3) The SD for period 1 is not at all similar to the SD for the actual data. Using SAS to calculate SD, I get 105,901 for Series1 (compared to 66,557 for period 1) and 10,363 for Series 2 (compared to 6,671). So the SD is smaller (for period 1, not necessarily all periods) for the forecast than the actual, which could be nice if it gives me a tighter CI based on lower volatility recently (which is the case in this data).
Why it's important:
I'm not necessarily looking for the most accurate CI, statistically speaking--I'd like to improve the CI algorithm over time perhaps but initially it is not extremely important. My audience is not accustomed to thinking probabilistically and by adding these CI's I want to make baby steps in that direction. My hope is that the variance of CI's both between series, and over time, will give them some insight as the non-homogeneity of the work we're doing in terms of volatility and predictability. I do not believe that CIs that grow dramatically from the beginning of the 2 week period to the end will be beneficial towards that end; rather, it will be confusing and is going to result in many more zeroes on the lower end. We cannot have negative work so they already implicitly understand that zero is a floor-- including it too much as a lower CI may lead them to lose confidence (ironically).

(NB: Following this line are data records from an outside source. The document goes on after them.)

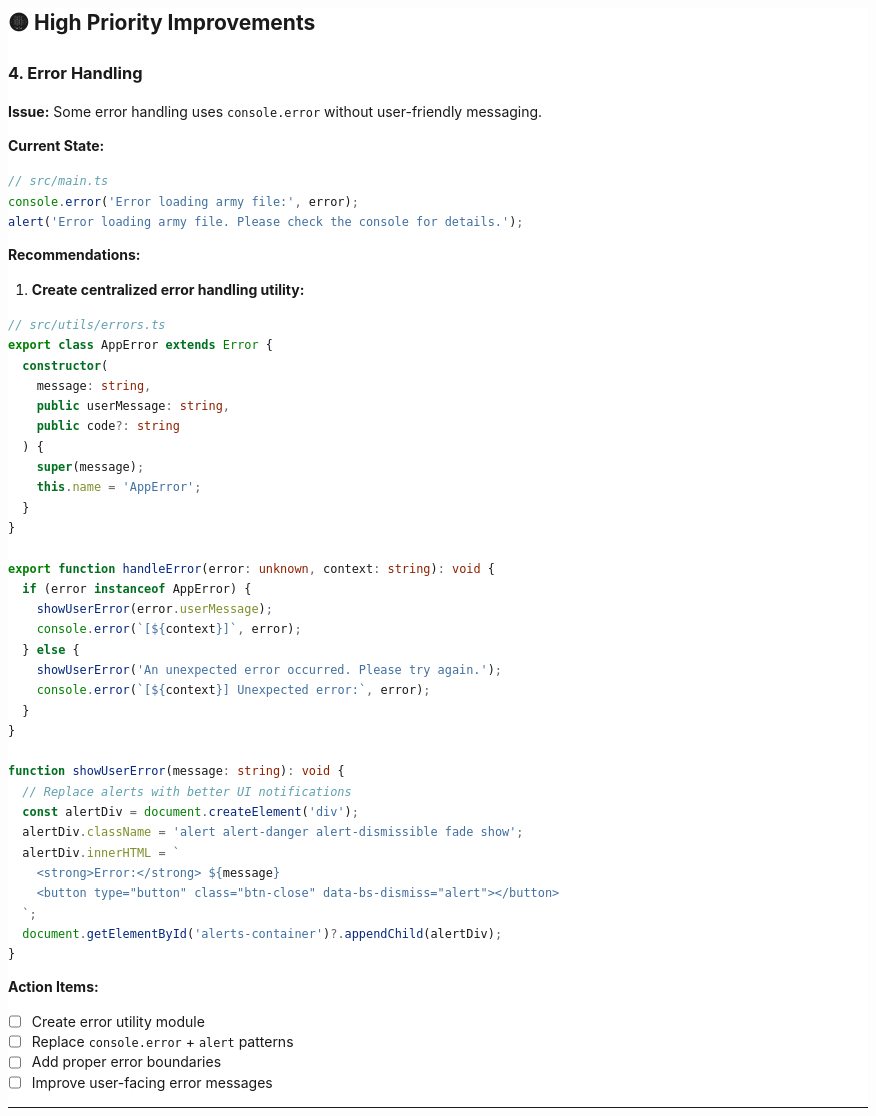 ## 🟡 High Priority Improvements

### 4. Error Handling

**Issue:** Some error handling uses `console.error` without user-friendly messaging.

**Current State:**
```typescript
// src/main.ts
console.error('Error loading army file:', error);
alert('Error loading army file. Please check the console for details.');
```

**Recommendations:**

1. **Create centralized error handling utility:**
```typescript
// src/utils/errors.ts
export class AppError extends Error {
  constructor(
    message: string,
    public userMessage: string,
    public code?: string
  ) {
    super(message);
    this.name = 'AppError';
  }
}

export function handleError(error: unknown, context: string): void {
  if (error instanceof AppError) {
    showUserError(error.userMessage);
    console.error(`[${context}]`, error);
  } else {
    showUserError('An unexpected error occurred. Please try again.');
    console.error(`[${context}] Unexpected error:`, error);
  }
}

function showUserError(message: string): void {
  // Replace alerts with better UI notifications
  const alertDiv = document.createElement('div');
  alertDiv.className = 'alert alert-danger alert-dismissible fade show';
  alertDiv.innerHTML = `
    <strong>Error:</strong> ${message}
    <button type="button" class="btn-close" data-bs-dismiss="alert"></button>
  `;
  document.getElementById('alerts-container')?.appendChild(alertDiv);
}
```

**Action Items:**
- [ ] Create error utility module
- [ ] Replace `console.error` + `alert` patterns
- [ ] Add proper error boundaries
- [ ] Improve user-facing error messages

---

The sample output is from the outfor= data set from the PROC ESM statement, with a few irrelevant columns removed and my calculations added on the right.

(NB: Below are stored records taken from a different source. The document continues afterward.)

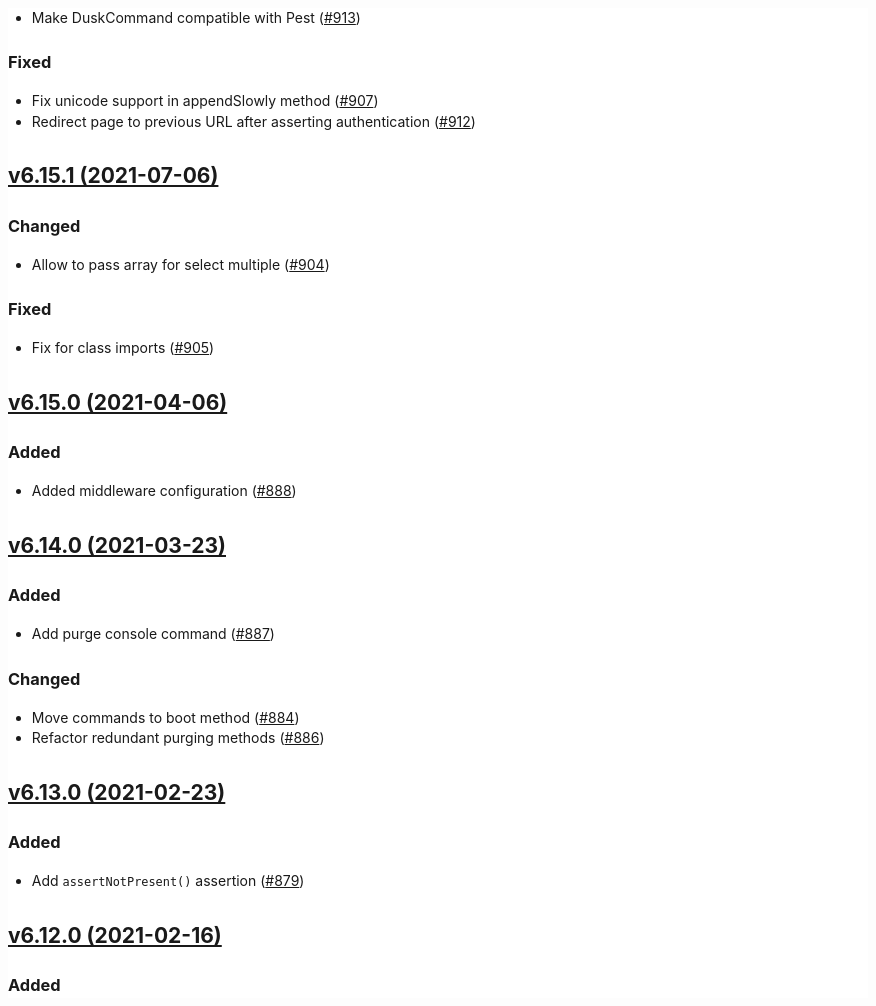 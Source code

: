 - Make DuskCommand compatible with Pest ([#913](https://github.com/laravel/dusk/pull/913))

### Fixed

- Fix unicode support in appendSlowly method ([#907](https://github.com/laravel/dusk/pull/907))
- Redirect page to previous URL after asserting authentication ([#912](https://github.com/laravel/dusk/pull/912))

## [v6.15.1 (2021-07-06)](https://github.com/laravel/dusk/compare/v6.15.0...v6.15.1)

### Changed

- Allow to pass array for select multiple ([#904](https://github.com/laravel/dusk/pull/904))

### Fixed

- Fix for class imports ([#905](https://github.com/laravel/dusk/pull/905))

## [v6.15.0 (2021-04-06)](https://github.com/laravel/dusk/compare/v6.14.0...v6.15.0)

### Added

- Added middleware configuration ([#888](https://github.com/laravel/dusk/pull/888))

## [v6.14.0 (2021-03-23)](https://github.com/laravel/dusk/compare/v6.13.0...v6.14.0)

### Added

- Add purge console command ([#887](https://github.com/laravel/dusk/pull/887))

### Changed

- Move commands to boot method ([#884](https://github.com/laravel/dusk/pull/884))
- Refactor redundant purging methods ([#886](https://github.com/laravel/dusk/pull/886))

## [v6.13.0 (2021-02-23)](https://github.com/laravel/dusk/compare/v6.12.0...v6.13.0)

### Added

- Add `assertNotPresent()` assertion ([#879](https://github.com/laravel/dusk/pull/879))

## [v6.12.0 (2021-02-16)](https://github.com/laravel/dusk/compare/v6.11.3...v6.12.0)

### Added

NOTE: This question may only apply to PROC ESM, and not all SAS forecast procedures. We are transitioning into ESM but were using PROC FORECAST. It provides CIs in a very different manner. The CI, within one series, is the same % change down (Lower CI) and up (Upper CI) for every forecasted period. For series 1 of the example I attached, the CI is 63.5% in each direction from the predicted value for all 14 days. I think I may be amenable to one that changes over time (to reflect growing uncertainty, though not so much variance as I currently get; and, one that varies the SD by week day, though I do not know for sure if ESM is doing that). The PROC FORECAST algorithm is definitely not equal to the Predict +/- 2*SD method using the actual SD's I mentioned above. It somehow picks a % to adjust by, and then forces the SD/CI to adhere to that regardless of the predicted value or # of periods in advance.
09-06-2013 10:58 AM
I think the ESM documentation states that: "The techniques used in the ESM procedure are identical to those used for exponential smoothing models in the Time Series Forecasting". You will find a lot of information about how confidence intervals to forecasts that are created using PROC ESM here:
Also I would recommend to have a look at this White Paper: Large-Scale Automatic Forecasting Using Inputs and Calendar Events which gives some nice explanations of CI which could be beneficial for your audience as well.